**THE PROBLEM:** Repeat every entry below exactly.

☆ ☆ ☆

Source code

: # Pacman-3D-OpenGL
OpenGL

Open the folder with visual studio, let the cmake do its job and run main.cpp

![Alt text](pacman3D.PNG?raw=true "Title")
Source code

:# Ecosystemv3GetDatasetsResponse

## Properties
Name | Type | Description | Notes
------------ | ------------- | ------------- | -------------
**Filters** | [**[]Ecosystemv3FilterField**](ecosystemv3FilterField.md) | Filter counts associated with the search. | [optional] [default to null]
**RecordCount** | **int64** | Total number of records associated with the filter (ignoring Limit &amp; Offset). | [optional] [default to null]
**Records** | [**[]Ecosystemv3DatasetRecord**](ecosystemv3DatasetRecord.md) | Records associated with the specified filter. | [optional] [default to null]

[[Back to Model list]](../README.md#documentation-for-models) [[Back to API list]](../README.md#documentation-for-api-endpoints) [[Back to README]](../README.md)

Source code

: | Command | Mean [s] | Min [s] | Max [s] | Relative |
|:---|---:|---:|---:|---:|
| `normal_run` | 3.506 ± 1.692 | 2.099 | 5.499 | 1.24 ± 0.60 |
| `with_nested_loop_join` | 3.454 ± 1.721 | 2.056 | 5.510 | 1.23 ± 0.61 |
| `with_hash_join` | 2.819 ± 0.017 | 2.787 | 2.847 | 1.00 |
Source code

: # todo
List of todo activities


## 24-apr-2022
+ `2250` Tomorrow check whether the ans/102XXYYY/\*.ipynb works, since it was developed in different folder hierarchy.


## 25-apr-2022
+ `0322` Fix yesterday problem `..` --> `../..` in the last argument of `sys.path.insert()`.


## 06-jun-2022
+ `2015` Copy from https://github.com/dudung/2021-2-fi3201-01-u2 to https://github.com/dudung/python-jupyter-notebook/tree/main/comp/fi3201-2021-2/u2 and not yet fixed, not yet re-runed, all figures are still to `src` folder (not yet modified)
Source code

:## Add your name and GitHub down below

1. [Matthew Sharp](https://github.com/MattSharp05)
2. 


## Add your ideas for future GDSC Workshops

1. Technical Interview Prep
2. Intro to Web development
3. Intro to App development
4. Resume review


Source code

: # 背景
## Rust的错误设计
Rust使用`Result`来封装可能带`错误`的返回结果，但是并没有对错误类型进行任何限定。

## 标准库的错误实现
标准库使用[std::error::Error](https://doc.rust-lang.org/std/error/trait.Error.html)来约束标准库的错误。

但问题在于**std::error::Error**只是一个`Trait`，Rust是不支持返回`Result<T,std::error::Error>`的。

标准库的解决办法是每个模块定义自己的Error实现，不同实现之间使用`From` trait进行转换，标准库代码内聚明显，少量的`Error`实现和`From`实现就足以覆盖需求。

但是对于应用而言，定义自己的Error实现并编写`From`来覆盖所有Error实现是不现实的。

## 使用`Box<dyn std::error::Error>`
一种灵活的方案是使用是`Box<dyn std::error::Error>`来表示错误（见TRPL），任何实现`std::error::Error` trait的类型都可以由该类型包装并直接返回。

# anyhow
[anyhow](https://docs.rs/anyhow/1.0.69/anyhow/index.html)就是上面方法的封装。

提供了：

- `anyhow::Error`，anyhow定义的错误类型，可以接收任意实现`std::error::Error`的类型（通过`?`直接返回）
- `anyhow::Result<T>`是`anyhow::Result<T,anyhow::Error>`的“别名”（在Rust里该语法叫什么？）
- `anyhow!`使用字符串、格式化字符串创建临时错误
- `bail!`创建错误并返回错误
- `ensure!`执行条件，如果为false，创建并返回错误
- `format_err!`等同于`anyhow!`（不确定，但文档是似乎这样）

☆ ☆ ☆

**WRITTEN RESPONSE:**
Source code

: # Pacman-3D-OpenGL
OpenGL

Open the folder with visual studio, let the cmake do its job and run main.cpp

![Alt text](pacman3D.PNG?raw=true "Title")
Source code

:# Ecosystemv3GetDatasetsResponse

## Properties
Name | Type | Description | Notes
------------ | ------------- | ------------- | -------------
**Filters** | [**[]Ecosystemv3FilterField**](ecosystemv3FilterField.md) | Filter counts associated with the search. | [optional] [default to null]
**RecordCount** | **int64** | Total number of records associated with the filter (ignoring Limit &amp; Offset). | [optional] [default to null]
**Records** | [**[]Ecosystemv3DatasetRecord**](ecosystemv3DatasetRecord.md) | Records associated with the specified filter. | [optional] [default to null]

[[Back to Model list]](../README.md#documentation-for-models) [[Back to API list]](../README.md#documentation-for-api-endpoints) [[Back to README]](../README.md)

Source code

: | Command | Mean [s] | Min [s] | Max [s] | Relative |
|:---|---:|---:|---:|---:|
| `normal_run` | 3.506 ± 1.692 | 2.099 | 5.499 | 1.24 ± 0.60 |
| `with_nested_loop_join` | 3.454 ± 1.721 | 2.056 | 5.510 | 1.23 ± 0.61 |
| `with_hash_join` | 2.819 ± 0.017 | 2.787 | 2.847 | 1.00 |
Source code

: # todo
List of todo activities


## 24-apr-2022
+ `2250` Tomorrow check whether the ans/102XXYYY/\*.ipynb works, since it was developed in different folder hierarchy.


## 25-apr-2022
+ `0322` Fix yesterday problem `..` --> `../..` in the last argument of `sys.path.insert()`.


## 06-jun-2022
+ `2015` Copy from https://github.com/dudung/2021-2-fi3201-01-u2 to https://github.com/dudung/python-jupyter-notebook/tree/main/comp/fi3201-2021-2/u2 and not yet fixed, not yet re-runed, all figures are still to `src` folder (not yet modified)
Source code

:## Add your name and GitHub down below

1. [Matthew Sharp](https://github.com/MattSharp05)
2. 


## Add your ideas for future GDSC Workshops

1. Technical Interview Prep
2. Intro to Web development
3. Intro to App development
4. Resume review


Source code

: # 背景
## Rust的错误设计
Rust使用`Result`来封装可能带`错误`的返回结果，但是并没有对错误类型进行任何限定。

## 标准库的错误实现
标准库使用[std::error::Error](https://doc.rust-lang.org/std/error/trait.Error.html)来约束标准库的错误。

但问题在于**std::error::Error**只是一个`Trait`，Rust是不支持返回`Result<T,std::error::Error>`的。

标准库的解决办法是每个模块定义自己的Error实现，不同实现之间使用`From` trait进行转换，标准库代码内聚明显，少量的`Error`实现和`From`实现就足以覆盖需求。

但是对于应用而言，定义自己的Error实现并编写`From`来覆盖所有Error实现是不现实的。

## 使用`Box<dyn std::error::Error>`
一种灵活的方案是使用是`Box<dyn std::error::Error>`来表示错误（见TRPL），任何实现`std::error::Error` trait的类型都可以由该类型包装并直接返回。

# anyhow
[anyhow](https://docs.rs/anyhow/1.0.69/anyhow/index.html)就是上面方法的封装。

提供了：

- `anyhow::Error`，anyhow定义的错误类型，可以接收任意实现`std::error::Error`的类型（通过`?`直接返回）
- `anyhow::Result<T>`是`anyhow::Result<T,anyhow::Error>`的“别名”（在Rust里该语法叫什么？）
- `anyhow!`使用字符串、格式化字符串创建临时错误
- `bail!`创建错误并返回错误
- `ensure!`执行条件，如果为false，创建并返回错误
- `format_err!`等同于`anyhow!`（不确定，但文档是似乎这样）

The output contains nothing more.